The expected answer is a copy of every line in the listing that has the word "itemize".

---+---

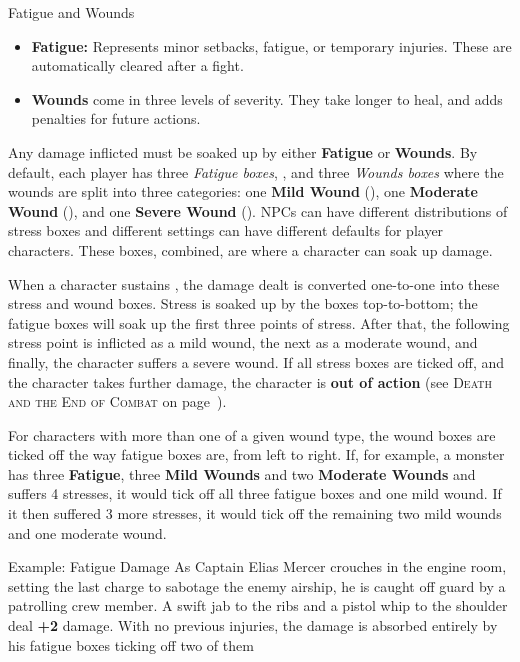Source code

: \begin{multicols}{2}
\begin{Example}{Fatigue and Wounds}
	\begin{itemize}\raggedright
    	\item \textbf{Fatigue:} Represents minor setbacks, fatigue, or temporary injuries. These are automatically cleared after a fight.
	    \item \textbf{Wounds} come in three levels of severity. They take longer to heal, and adds penalties for future actions.
	\end{itemize}
\end{Example}

Any damage inflicted must be soaked up by either \textbf{Fatigue} or \textbf{Wounds}. By default, each player has three \emph{Fatigue boxes}, \FatigueBoxes, and three \emph{Wounds boxes} where the wounds are split into three categories: one \textbf{Mild Wound} (\MildWounds), one \textbf{Moderate Wound} (\ModerateWounds), and one \textbf{Severe Wound} (\SevereWounds). NPCs can have different distributions of stress boxes and different settings can have different defaults for player characters. These boxes, combined, are where a character can soak up damage.

\DamageBox

When a character sustains \Damage, the damage dealt is converted one-to-one into these stress and wound boxes. Stress is soaked up by the boxes top-to-bottom; the fatigue boxes will soak up the first three points of stress. After that, the following stress point is inflicted as a mild wound, the next as a moderate wound, and finally, the character suffers a severe wound. If all stress boxes are ticked off, and the character takes further damage, the character is \textbf{out of action} (see \textsc{Death and the End of Combat} on page~).

For characters with more than one of a given wound type, the wound boxes are ticked off the way fatigue boxes are, from left to right. If, for example, a monster has three \textbf{Fatigue}, three \textbf{Mild Wounds} and two \textbf{Moderate Wounds} and suffers 4 stresses, it would tick off all three fatigue boxes and one mild wound. If it then suffered 3 more stresses, it would tick off the remaining two mild wounds and one moderate wound.

  
\begin{Example}{Example: Fatigue Damage}
	As Captain Elias Mercer crouches in the engine room, setting the last charge to sabotage the enemy airship, he is caught off guard by a patrolling crew member. A swift jab to the ribs and a pistol whip to the shoulder deal \textbf{+2} damage. With no previous injuries, the damage is absorbed entirely by his fatigue boxes ticking off two of them
	

\end{Example}
\end{multicols}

---+---

▸ Answer area:
	\begin{itemize}\raggedright
	\end{itemize}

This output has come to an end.